Google Patent Showcases AI Vision-Based Wear OS Gestures


Google appears to be looking to add a slew of new gestures to Wear OS, following sightings of a new patent awarded to the company by USPTO. Driven by an optical sensor and apparent underlying AI vision algorithms, the features would rely on gestures made by the user's hands. Specifically, that's the hand attached to the wrist that's currently wearing the smartwatch.

There are three gestures in total described by the patent via associated images. Those are a hold, release, and tap gesture. The implication is that users would be able to interact with just about every watch functionality without ever touching the screen.

Both of the first two gestures appear to be related. With the newly-patented technology, users can clench their fist to access a "hold" gesture. Then, they can release that grip to instantiate a "release" gesture. The tap gesture, if Google ever gets around to using the new technology, starts with an open palm. Then users tap their thumb together with their fingers before opening their hand again. That instigates a "tap" gesture.


Google is no stranger to gestures, even outside of Wear OS

Now, this new patent follows on a long history of added gestures and improvements for Google, including some in Wear OS. The latest features appear to most closely resemble the Google Pixel's Project Soli features. Namely, it relies on sensors to visually detect minute hand and finger motions. Only found on the Pixel 4 and 4 XL handsets in some regions, the feature allows for everything from music controls to device waking and more.

The key difference here is the use of a radar-based chipset for Project Soli, while the new patent is reportedly an optical sensor. But Google has been doing gestures for a long time on Wear OS too. In fact, the company added gesture support based on built-in hardware fairly early on. The most recent addition to that was functionality improvements to those in Wear OS 2.1.

Those early features relied mostly on sensing the motion of the wrist and the watch itself. The movements were tracked to allow simple navigation and selections but didn't allow for deeper navigation into sub-menus once an option was selected.


With the new gestures, Google could break Wear OS away from that drawback. Summarily, it could allow for deep navigation and control across apps and well beyond the main system menu. These new gestures would arguably be the most powerful when combined with those previous wrist-turning gestures — chiefly used for scrolling.

This is meant to be user-friendly across every wearable user

One of the key factors in this new patent is the fact that these gestures will work regardless of how the watch is worn. That's going to prove useful for a number of reasons. Not least of all, Google has still not released its own wearable. And not every Wear OS smartwatch wears the same.

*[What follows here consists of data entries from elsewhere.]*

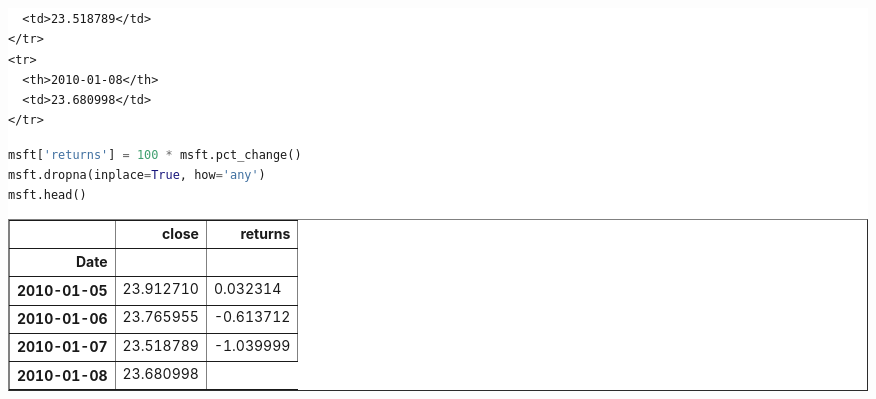       <td>23.518789</td>
    </tr>
    <tr>
      <th>2010-01-08</th>
      <td>23.680998</td>
    </tr>
  </tbody>
</table>
</div>




```python
msft['returns'] = 100 * msft.pct_change()
msft.dropna(inplace=True, how='any')
msft.head()
```




<div>
<style scoped>
    .dataframe tbody tr th:only-of-type {
        vertical-align: middle;
    }

    .dataframe tbody tr th {
        vertical-align: top;
    }

    .dataframe thead th {
        text-align: right;
    }
</style>
<table border="1" class="dataframe">
  <thead>
    <tr style="text-align: right;">
      <th></th>
      <th>close</th>
      <th>returns</th>
    </tr>
    <tr>
      <th>Date</th>
      <th></th>
      <th></th>
    </tr>
  </thead>
  <tbody>
    <tr>
      <th>2010-01-05</th>
      <td>23.912710</td>
      <td>0.032314</td>
    </tr>
    <tr>
      <th>2010-01-06</th>
      <td>23.765955</td>
      <td>-0.613712</td>
    </tr>
    <tr>
      <th>2010-01-07</th>
      <td>23.518789</td>
      <td>-1.039999</td>
    </tr>
    <tr>
      <th>2010-01-08</th>
      <td>23.680998</td>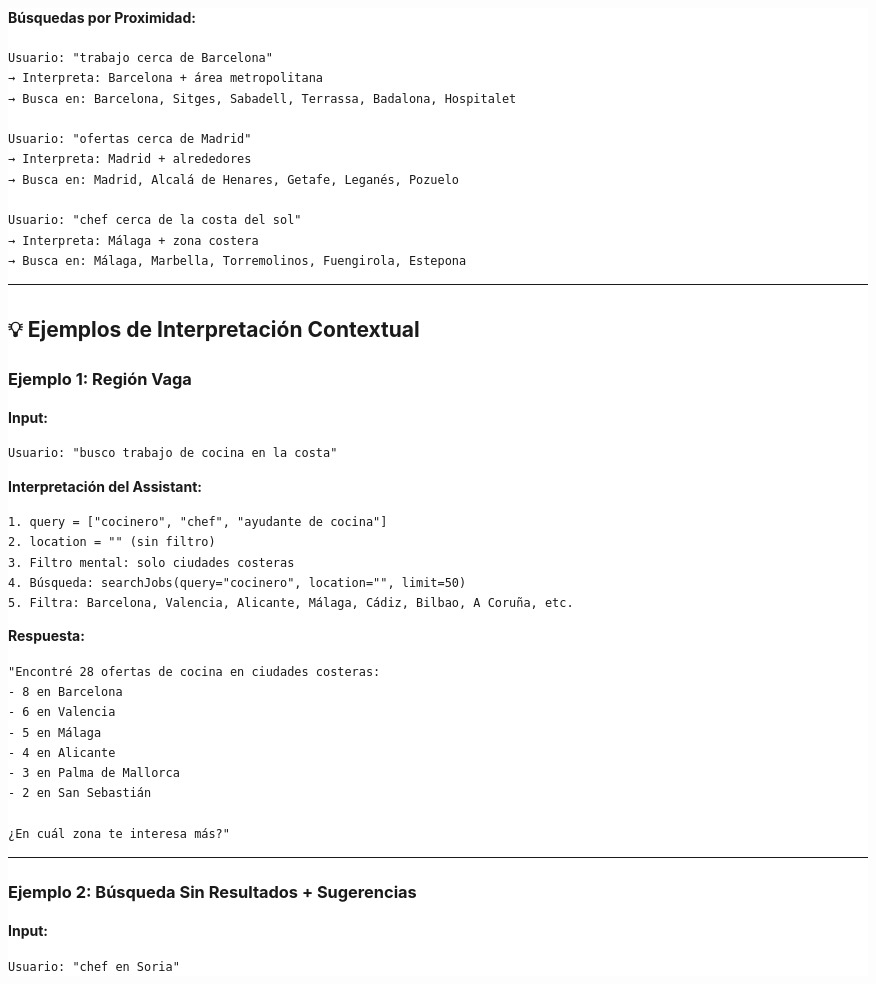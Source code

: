 #### **Búsquedas por Proximidad:**

```
Usuario: "trabajo cerca de Barcelona"
→ Interpreta: Barcelona + área metropolitana
→ Busca en: Barcelona, Sitges, Sabadell, Terrassa, Badalona, Hospitalet

Usuario: "ofertas cerca de Madrid"
→ Interpreta: Madrid + alrededores
→ Busca en: Madrid, Alcalá de Henares, Getafe, Leganés, Pozuelo

Usuario: "chef cerca de la costa del sol"
→ Interpreta: Málaga + zona costera
→ Busca en: Málaga, Marbella, Torremolinos, Fuengirola, Estepona
```

---

## 💡 **Ejemplos de Interpretación Contextual**

### **Ejemplo 1: Región Vaga**

**Input:**
```
Usuario: "busco trabajo de cocina en la costa"
```

**Interpretación del Assistant:**
```
1. query = ["cocinero", "chef", "ayudante de cocina"]
2. location = "" (sin filtro)
3. Filtro mental: solo ciudades costeras
4. Búsqueda: searchJobs(query="cocinero", location="", limit=50)
5. Filtra: Barcelona, Valencia, Alicante, Málaga, Cádiz, Bilbao, A Coruña, etc.
```

**Respuesta:**
```
"Encontré 28 ofertas de cocina en ciudades costeras:
- 8 en Barcelona
- 6 en Valencia
- 5 en Málaga
- 4 en Alicante
- 3 en Palma de Mallorca
- 2 en San Sebastián

¿En cuál zona te interesa más?"
```

---

### **Ejemplo 2: Búsqueda Sin Resultados + Sugerencias**

**Input:**
```
Usuario: "chef en Soria"
```
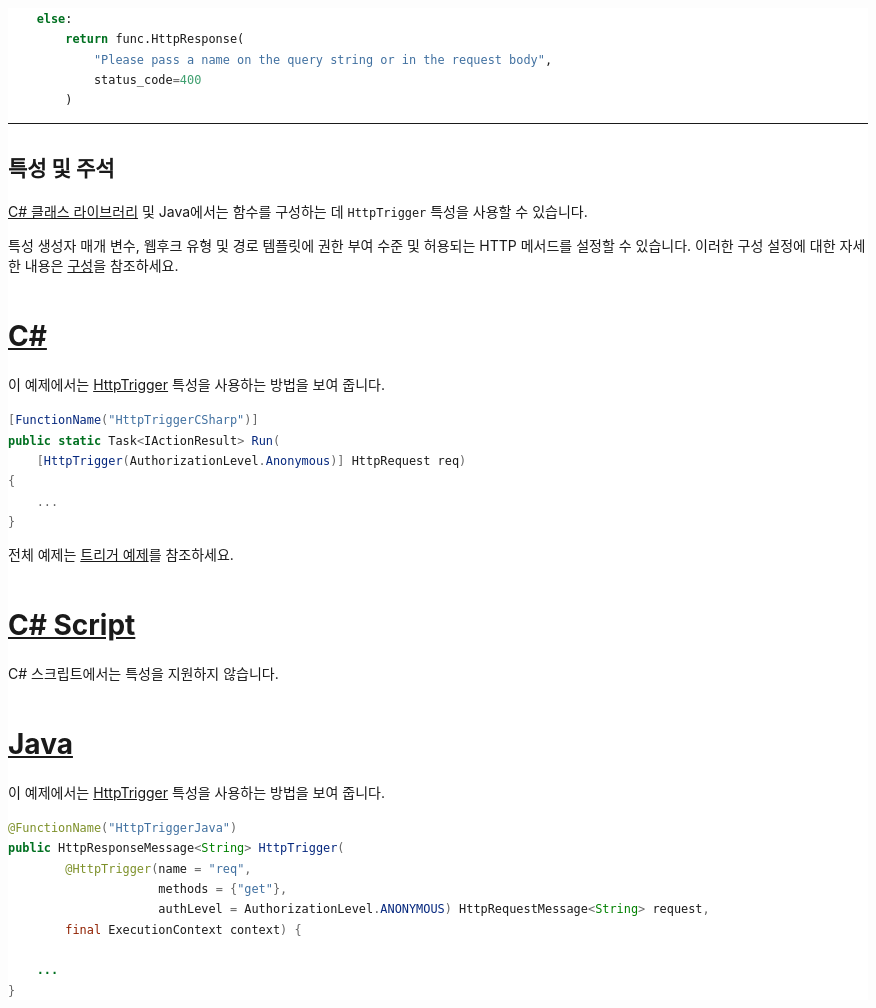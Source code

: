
 ```python
    else:
        return func.HttpResponse(
            "Please pass a name on the query string or in the request body",
            status_code=400
        )
```

---

## <a name="attributes-and-annotations"></a>특성 및 주석

[C# 클래스 라이브러리](functions-dotnet-class-library.md) 및 Java에서는 함수를 구성하는 데 `HttpTrigger` 특성을 사용할 수 있습니다.

특성 생성자 매개 변수, 웹후크 유형 및 경로 템플릿에 권한 부여 수준 및 허용되는 HTTP 메서드를 설정할 수 있습니다. 이러한 구성 설정에 대한 자세한 내용은 [구성](#configuration)을 참조하세요.

# <a name="c"></a>[C#](#tab/csharp)

이 예제에서는 [HttpTrigger](https://github.com/Azure/azure-webjobs-sdk-extensions/blob/dev/src/WebJobs.Extensions.Http/HttpTriggerAttribute.cs) 특성을 사용하는 방법을 보여 줍니다.

```csharp
[FunctionName("HttpTriggerCSharp")]
public static Task<IActionResult> Run(
    [HttpTrigger(AuthorizationLevel.Anonymous)] HttpRequest req)
{
    ...
}
```

전체 예제는 [트리거 예제](#example)를 참조하세요.

# <a name="c-script"></a>[C# Script](#tab/csharp-script)

C# 스크립트에서는 특성을 지원하지 않습니다.

# <a name="java"></a>[Java](#tab/java)

이 예제에서는 [HttpTrigger](https://github.com/Azure/azure-functions-java-library/blob/dev/src/main/java/com/microsoft/azure/functions/annotation/HttpTrigger.java) 특성을 사용하는 방법을 보여 줍니다.

```java
@FunctionName("HttpTriggerJava")
public HttpResponseMessage<String> HttpTrigger(
        @HttpTrigger(name = "req",
                     methods = {"get"},
                     authLevel = AuthorizationLevel.ANONYMOUS) HttpRequestMessage<String> request,
        final ExecutionContext context) {

    ...
}
```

The gestures are shown to work here regardless of whether the watch is worn higher or lower on the wrist. They'll also work if the watch is positioned on the inside of the wrist rather than the outside. That would, as long as an optical sensor is included by the OEM, make the features universally available.


Of course, there is a chance Google will go the Pixel route too and keep the feature exclusive. The search giant bought Fossil in early 2019. That was followed first by rumors and then a confirmation that it would buy Fitbit later in the year. The speculation around those purchases is that Google plans to compete directly in the hardware space.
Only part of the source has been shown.